• Aim of the exercise
Your answer should be the lines below from the one with "- 2024/4/11: We" to the one with "- [ ] Release the training", both included, given again exactly and with nothing added.

• Records supplied
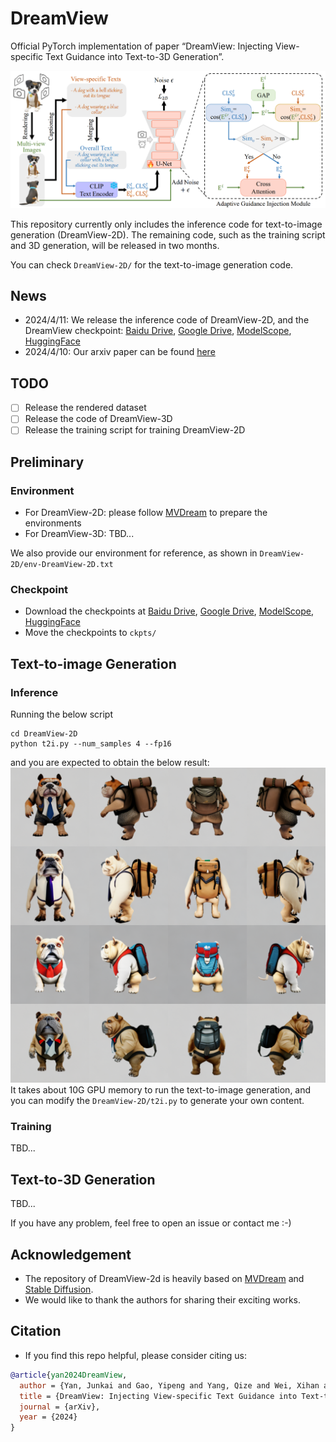 # DreamView
Official PyTorch implementation of paper “DreamView: Injecting View-specific Text Guidance into Text-to-3D Generation”. 

![-](assets/2D.png)

This repository currently only includes the inference code for text-to-image generation (DreamView-2D). The remaining code, such as the training script and 3D generation, will be released in two months.

You can check `DreamView-2D/` for the text-to-image generation code.

## News
- 2024/4/11: We release the inference code of DreamView-2D, and the DreamView checkpoint: [Baidu Drive](https://pan.baidu.com/s/19k9qK7bNNWlChWfe483s9w?pwd=r3ie), [Google Drive](https://drive.google.com/file/d/1MD35zN5niGkV_u77cyLClpVFKjreO1Bf/view?usp=sharing), [ModelScope](https://www.modelscope.cn/models/Drinky/DreamView/summary), [HuggingFace](https://huggingface.co/Drinky/DreamView)
- 2024/4/10: Our arxiv paper can be found [here](https://arxiv.org/abs/2404.06119)

## TODO
- [ ] Release the rendered dataset
- [ ] Release the code of DreamView-3D
- [ ] Release the training script for training DreamView-2D

## Preliminary
### Environment
- For DreamView-2D: please follow [MVDream](https://github.com/bytedance/MVDream) to prepare the environments
- For DreamView-3D: TBD...

We also provide our environment for reference, as shown in `DreamView-2D/env-DreamView-2D.txt`

### Checkpoint
- Download the checkpoints at [Baidu Drive](https://pan.baidu.com/s/19k9qK7bNNWlChWfe483s9w?pwd=r3ie), [Google Drive](https://drive.google.com/file/d/1MD35zN5niGkV_u77cyLClpVFKjreO1Bf/view?usp=sharing), [ModelScope](https://www.modelscope.cn/models/Drinky/DreamView/summary), [HuggingFace](https://huggingface.co/Drinky/DreamView)
- Move the checkpoints to `ckpts/`

## Text-to-image Generation
### Inference
Running the below script
```
cd DreamView-2D
python t2i.py --num_samples 4 --fp16
```
and you are expected to obtain the below result:
![-](assets/output-2d.png)
It takes about 10G GPU memory to run the text-to-image generation, and you can modify the `DreamView-2D/t2i.py` to generate your own content.

### Training
TBD...

## Text-to-3D Generation
TBD...

If you have any problem, feel free to open an issue or contact me :-)

## Acknowledgement
- The repository of DreamView-2d is heavily based on [MVDream](https://github.com/bytedance/MVDream) and [Stable Diffusion](https://huggingface.co/stabilityai/stable-diffusion-2-1-base). 
- We would like to thank the authors for sharing their exciting works.

## Citation
- If you find this repo helpful, please consider citing us:
``` bibtex
@article{yan2024DreamView,
  author = {Yan, Junkai and Gao, Yipeng and Yang, Qize and Wei, Xihan and Xie, Xuansong and Wu, Ancong and Zheng, Wei-Shi},
  title = {DreamView: Injecting View-specific Text Guidance into Text-to-3D Generation},
  journal = {arXiv},
  year = {2024}
}
```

• Reply
- 2024/4/11: We release the inference code of DreamView-2D, and the DreamView checkpoint: [Baidu Drive](https://pan.baidu.com/s/19k9qK7bNNWlChWfe483s9w?pwd=r3ie), [Google Drive](https://drive.google.com/file/d/1MD35zN5niGkV_u77cyLClpVFKjreO1Bf/view?usp=sharing), [ModelScope](https://www.modelscope.cn/models/Drinky/DreamView/summary), [HuggingFace](https://huggingface.co/Drinky/DreamView)
- 2024/4/10: Our arxiv paper can be found [here](https://arxiv.org/abs/2404.06119)

## TODO
- [ ] Release the rendered dataset
- [ ] Release the code of DreamView-3D
- [ ] Release the training script for training DreamView-2D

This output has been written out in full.